+++ Records shown +++
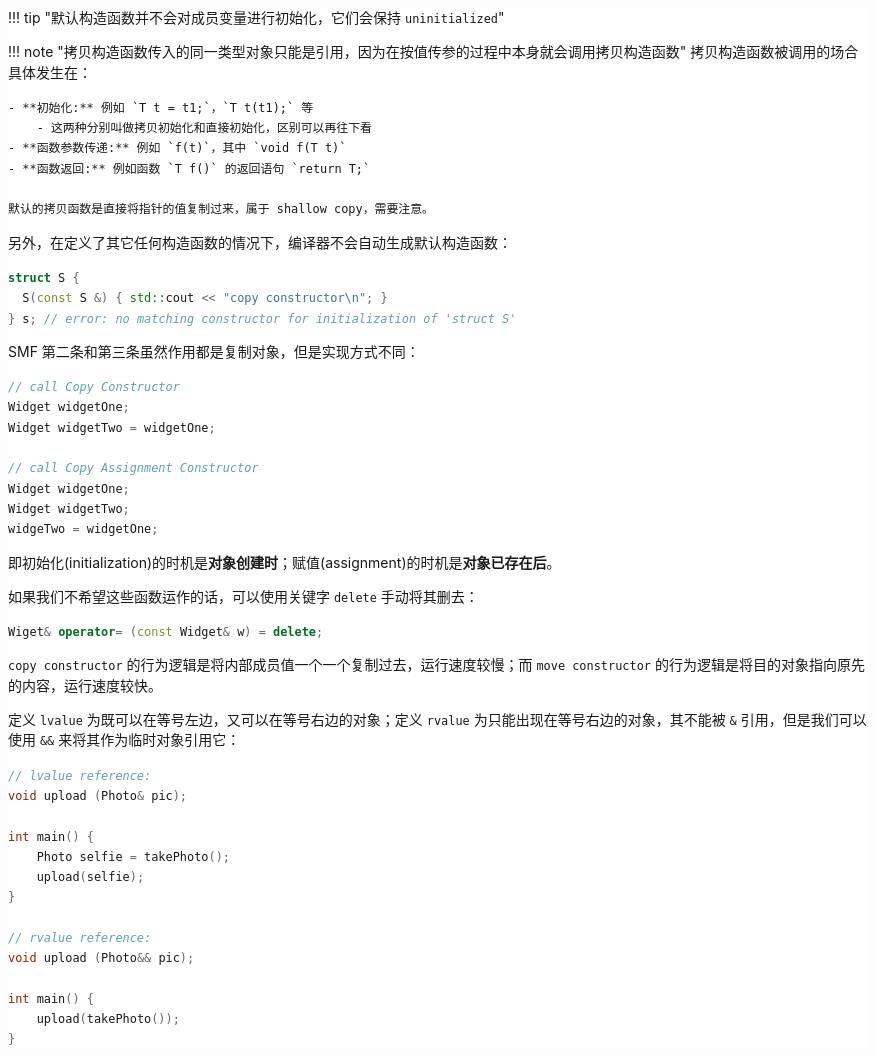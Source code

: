 !!! tip "默认构造函数并不会对成员变量进行初始化，它们会保持 `uninitialized`"

!!! note "拷贝构造函数传入的同一类型对象只能是引用，因为在按值传参的过程中本身就会调用拷贝构造函数"
	拷贝构造函数被调用的场合具体发生在：
	
	- **初始化:** 例如 `T t = t1;`，`T t(t1);` 等
		- 这两种分别叫做拷贝初始化和直接初始化，区别可以再往下看
	- **函数参数传递:** 例如 `f(t)`，其中 `void f(T t)`
	- **函数返回:** 例如函数 `T f()` 的返回语句 `return T;`
	
	默认的拷贝函数是直接将指针的值复制过来，属于 shallow copy，需要注意。

另外，在定义了其它任何构造函数的情况下，编译器不会自动生成默认构造函数：

```c++
struct S {
  S(const S &) { std::cout << "copy constructor\n"; }
} s; // error: no matching constructor for initialization of 'struct S'
```

SMF 第二条和第三条虽然作用都是复制对象，但是实现方式不同：

```c++
// call Copy Constructor
Widget widgetOne;
Widget widgetTwo = widgetOne;

// call Copy Assignment Constructor
Widget widgetOne;
Widget widgetTwo;
widgeTwo = widgetOne;
```

即初始化(initialization)的时机是**对象创建时**；赋值(assignment)的时机是**对象已存在后**。

如果我们不希望这些函数运作的话，可以使用关键字 `delete` 手动将其删去：

```c++
Wiget& operator= (const Widget& w) = delete;
```

`copy constructor` 的行为逻辑是将内部成员值一个一个复制过去，运行速度较慢；而 `move constructor` 的行为逻辑是将目的对象指向原先的内容，运行速度较快。

定义 `lvalue` 为既可以在等号左边，又可以在等号右边的对象；定义 `rvalue` 为只能出现在等号右边的对象，其不能被 `&` 引用，但是我们可以使用 `&&` 来将其作为临时对象引用它：

```c++
// lvalue reference:
void upload (Photo& pic);

int main() {
	Photo selfie = takePhoto();
	upload(selfie);
}

// rvalue reference:
void upload (Photo&& pic);

int main() {
	upload(takePhoto());
}
```
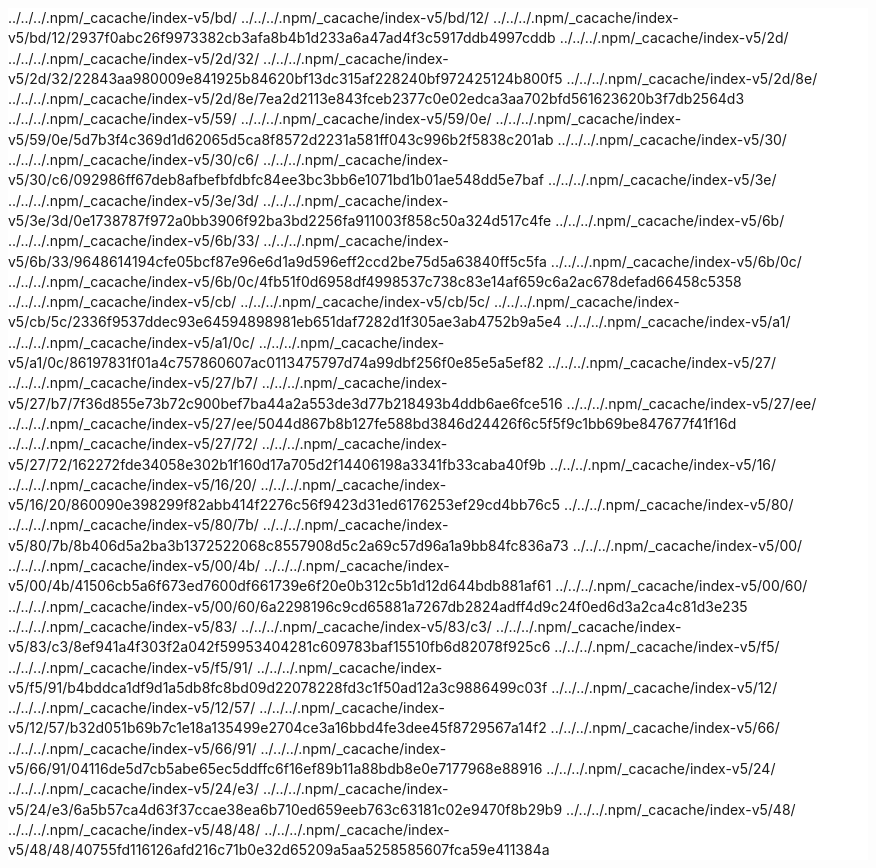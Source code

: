 ../../../.npm/_cacache/index-v5/bd/
../../../.npm/_cacache/index-v5/bd/12/
../../../.npm/_cacache/index-v5/bd/12/2937f0abc26f9973382cb3afa8b4b1d233a6a47ad4f3c5917ddb4997cddb
../../../.npm/_cacache/index-v5/2d/
../../../.npm/_cacache/index-v5/2d/32/
../../../.npm/_cacache/index-v5/2d/32/22843aa980009e841925b84620bf13dc315af228240bf972425124b800f5
../../../.npm/_cacache/index-v5/2d/8e/
../../../.npm/_cacache/index-v5/2d/8e/7ea2d2113e843fceb2377c0e02edca3aa702bfd561623620b3f7db2564d3
../../../.npm/_cacache/index-v5/59/
../../../.npm/_cacache/index-v5/59/0e/
../../../.npm/_cacache/index-v5/59/0e/5d7b3f4c369d1d62065d5ca8f8572d2231a581ff043c996b2f5838c201ab
../../../.npm/_cacache/index-v5/30/
../../../.npm/_cacache/index-v5/30/c6/
../../../.npm/_cacache/index-v5/30/c6/092986ff67deb8afbefbfdbfc84ee3bc3bb6e1071bd1b01ae548dd5e7baf
../../../.npm/_cacache/index-v5/3e/
../../../.npm/_cacache/index-v5/3e/3d/
../../../.npm/_cacache/index-v5/3e/3d/0e1738787f972a0bb3906f92ba3bd2256fa911003f858c50a324d517c4fe
../../../.npm/_cacache/index-v5/6b/
../../../.npm/_cacache/index-v5/6b/33/
../../../.npm/_cacache/index-v5/6b/33/9648614194cfe05bcf87e96e6d1a9d596eff2ccd2be75d5a63840ff5c5fa
../../../.npm/_cacache/index-v5/6b/0c/
../../../.npm/_cacache/index-v5/6b/0c/4fb51f0d6958df4998537c738c83e14af659c6a2ac678defad66458c5358
../../../.npm/_cacache/index-v5/cb/
../../../.npm/_cacache/index-v5/cb/5c/
../../../.npm/_cacache/index-v5/cb/5c/2336f9537ddec93e64594898981eb651daf7282d1f305ae3ab4752b9a5e4
../../../.npm/_cacache/index-v5/a1/
../../../.npm/_cacache/index-v5/a1/0c/
../../../.npm/_cacache/index-v5/a1/0c/86197831f01a4c757860607ac0113475797d74a99dbf256f0e85e5a5ef82
../../../.npm/_cacache/index-v5/27/
../../../.npm/_cacache/index-v5/27/b7/
../../../.npm/_cacache/index-v5/27/b7/7f36d855e73b72c900bef7ba44a2a553de3d77b218493b4ddb6ae6fce516
../../../.npm/_cacache/index-v5/27/ee/
../../../.npm/_cacache/index-v5/27/ee/5044d867b8b127fe588bd3846d24426f6c5f5f9c1bb69be847677f41f16d
../../../.npm/_cacache/index-v5/27/72/
../../../.npm/_cacache/index-v5/27/72/162272fde34058e302b1f160d17a705d2f14406198a3341fb33caba40f9b
../../../.npm/_cacache/index-v5/16/
../../../.npm/_cacache/index-v5/16/20/
../../../.npm/_cacache/index-v5/16/20/860090e398299f82abb414f2276c56f9423d31ed6176253ef29cd4bb76c5
../../../.npm/_cacache/index-v5/80/
../../../.npm/_cacache/index-v5/80/7b/
../../../.npm/_cacache/index-v5/80/7b/8b406d5a2ba3b1372522068c8557908d5c2a69c57d96a1a9bb84fc836a73
../../../.npm/_cacache/index-v5/00/
../../../.npm/_cacache/index-v5/00/4b/
../../../.npm/_cacache/index-v5/00/4b/41506cb5a6f673ed7600df661739e6f20e0b312c5b1d12d644bdb881af61
../../../.npm/_cacache/index-v5/00/60/
../../../.npm/_cacache/index-v5/00/60/6a2298196c9cd65881a7267db2824adff4d9c24f0ed6d3a2ca4c81d3e235
../../../.npm/_cacache/index-v5/83/
../../../.npm/_cacache/index-v5/83/c3/
../../../.npm/_cacache/index-v5/83/c3/8ef941a4f303f2a042f59953404281c609783baf15510fb6d82078f925c6
../../../.npm/_cacache/index-v5/f5/
../../../.npm/_cacache/index-v5/f5/91/
../../../.npm/_cacache/index-v5/f5/91/b4bddca1df9d1a5db8fc8bd09d22078228fd3c1f50ad12a3c9886499c03f
../../../.npm/_cacache/index-v5/12/
../../../.npm/_cacache/index-v5/12/57/
../../../.npm/_cacache/index-v5/12/57/b32d051b69b7c1e18a135499e2704ce3a16bbd4fe3dee45f8729567a14f2
../../../.npm/_cacache/index-v5/66/
../../../.npm/_cacache/index-v5/66/91/
../../../.npm/_cacache/index-v5/66/91/04116de5d7cb5abe65ec5ddffc6f16ef89b11a88bdb8e0e7177968e88916
../../../.npm/_cacache/index-v5/24/
../../../.npm/_cacache/index-v5/24/e3/
../../../.npm/_cacache/index-v5/24/e3/6a5b57ca4d63f37ccae38ea6b710ed659eeb763c63181c02e9470f8b29b9
../../../.npm/_cacache/index-v5/48/
../../../.npm/_cacache/index-v5/48/48/
../../../.npm/_cacache/index-v5/48/48/40755fd116126afd216c71b0e32d65209a5aa5258585607fca59e411384a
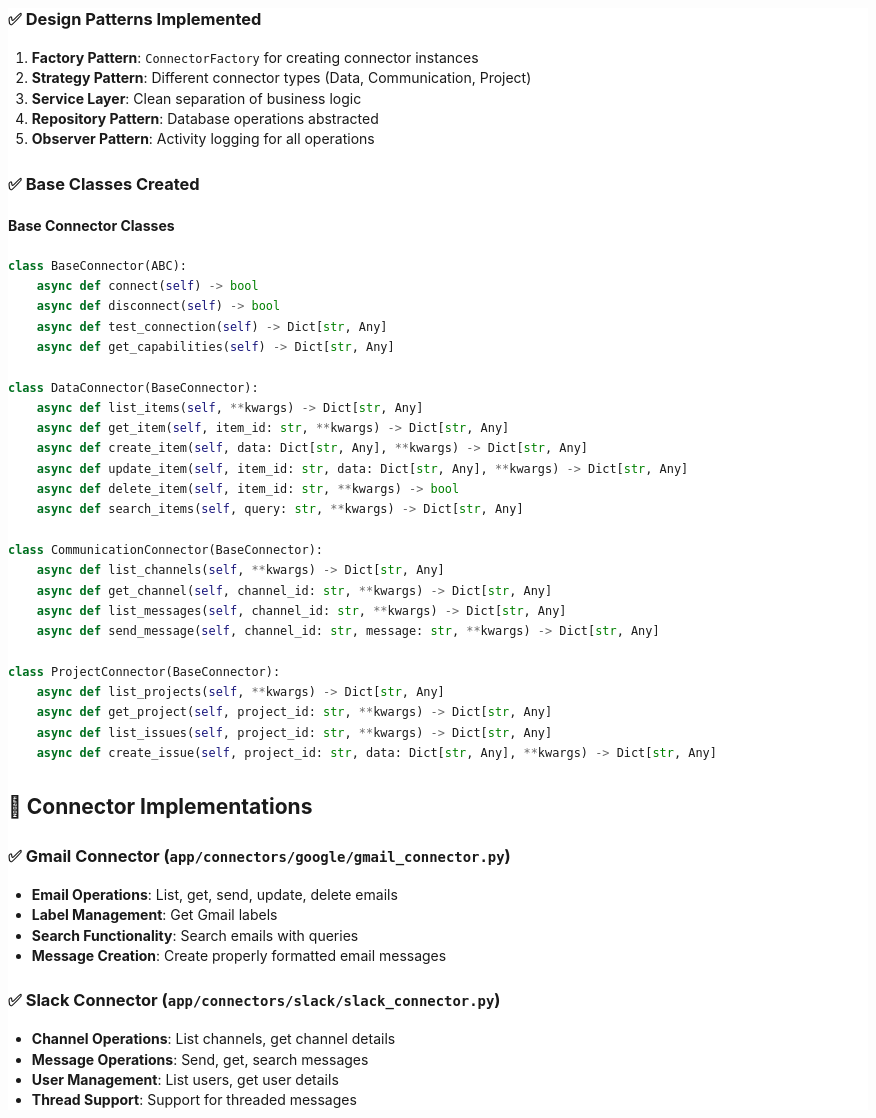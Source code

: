 ### ✅ Design Patterns Implemented

1. **Factory Pattern**: `ConnectorFactory` for creating connector instances
2. **Strategy Pattern**: Different connector types (Data, Communication, Project)
3. **Service Layer**: Clean separation of business logic
4. **Repository Pattern**: Database operations abstracted
5. **Observer Pattern**: Activity logging for all operations

### ✅ Base Classes Created

#### Base Connector Classes
```python
class BaseConnector(ABC):
    async def connect(self) -> bool
    async def disconnect(self) -> bool
    async def test_connection(self) -> Dict[str, Any]
    async def get_capabilities(self) -> Dict[str, Any]

class DataConnector(BaseConnector):
    async def list_items(self, **kwargs) -> Dict[str, Any]
    async def get_item(self, item_id: str, **kwargs) -> Dict[str, Any]
    async def create_item(self, data: Dict[str, Any], **kwargs) -> Dict[str, Any]
    async def update_item(self, item_id: str, data: Dict[str, Any], **kwargs) -> Dict[str, Any]
    async def delete_item(self, item_id: str, **kwargs) -> bool
    async def search_items(self, query: str, **kwargs) -> Dict[str, Any]

class CommunicationConnector(BaseConnector):
    async def list_channels(self, **kwargs) -> Dict[str, Any]
    async def get_channel(self, channel_id: str, **kwargs) -> Dict[str, Any]
    async def list_messages(self, channel_id: str, **kwargs) -> Dict[str, Any]
    async def send_message(self, channel_id: str, message: str, **kwargs) -> Dict[str, Any]

class ProjectConnector(BaseConnector):
    async def list_projects(self, **kwargs) -> Dict[str, Any]
    async def get_project(self, project_id: str, **kwargs) -> Dict[str, Any]
    async def list_issues(self, project_id: str, **kwargs) -> Dict[str, Any]
    async def create_issue(self, project_id: str, data: Dict[str, Any], **kwargs) -> Dict[str, Any]
```

## 🔧 Connector Implementations

### ✅ Gmail Connector (`app/connectors/google/gmail_connector.py`)
- **Email Operations**: List, get, send, update, delete emails
- **Label Management**: Get Gmail labels
- **Search Functionality**: Search emails with queries
- **Message Creation**: Create properly formatted email messages

### ✅ Slack Connector (`app/connectors/slack/slack_connector.py`)
- **Channel Operations**: List channels, get channel details
- **Message Operations**: Send, get, search messages
- **User Management**: List users, get user details
- **Thread Support**: Support for threaded messages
+++
Scan the listing above, and wherever a line holds the string "Management", copy that line.

- **Label Management**: Get Gmail labels
- **User Management**: List users, get user details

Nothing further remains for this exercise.